> **The task**: In the entries, find all lines that hold the word "number" and copy them.

▼▼▼

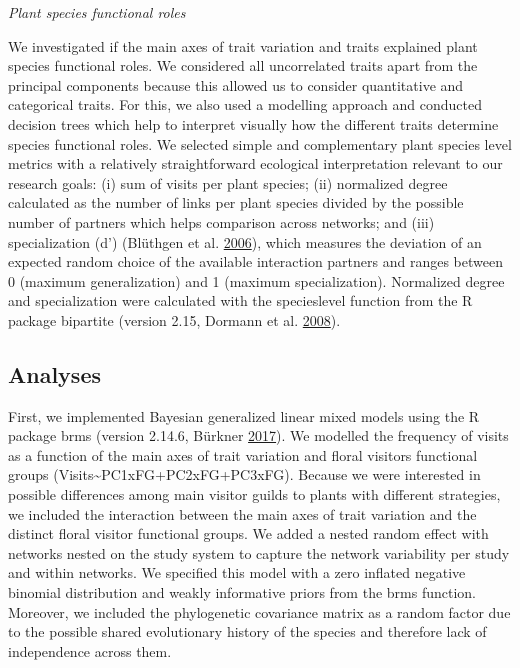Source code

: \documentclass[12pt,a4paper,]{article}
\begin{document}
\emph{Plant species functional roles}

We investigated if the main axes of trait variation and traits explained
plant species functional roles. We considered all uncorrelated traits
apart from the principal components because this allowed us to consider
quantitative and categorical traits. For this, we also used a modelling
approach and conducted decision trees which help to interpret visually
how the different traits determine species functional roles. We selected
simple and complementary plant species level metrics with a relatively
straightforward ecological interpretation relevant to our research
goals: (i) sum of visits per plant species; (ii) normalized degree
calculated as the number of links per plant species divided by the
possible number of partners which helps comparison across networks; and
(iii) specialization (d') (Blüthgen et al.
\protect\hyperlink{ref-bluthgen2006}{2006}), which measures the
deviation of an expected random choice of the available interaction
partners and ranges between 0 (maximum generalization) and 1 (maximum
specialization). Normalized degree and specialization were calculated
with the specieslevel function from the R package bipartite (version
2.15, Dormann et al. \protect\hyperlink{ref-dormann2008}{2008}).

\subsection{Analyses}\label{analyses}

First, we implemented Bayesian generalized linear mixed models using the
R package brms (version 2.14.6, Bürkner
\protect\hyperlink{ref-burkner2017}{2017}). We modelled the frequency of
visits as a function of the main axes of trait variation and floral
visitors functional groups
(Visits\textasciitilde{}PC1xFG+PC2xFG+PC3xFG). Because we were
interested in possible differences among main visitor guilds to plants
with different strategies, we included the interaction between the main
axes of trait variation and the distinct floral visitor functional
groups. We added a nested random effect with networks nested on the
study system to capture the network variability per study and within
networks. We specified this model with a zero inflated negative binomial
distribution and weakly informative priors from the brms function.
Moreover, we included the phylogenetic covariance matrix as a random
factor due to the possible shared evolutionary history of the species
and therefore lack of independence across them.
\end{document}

▲▲▲

> **Answer section**:
calculated as the number of links per plant species divided by the
possible number of partners which helps comparison across networks; and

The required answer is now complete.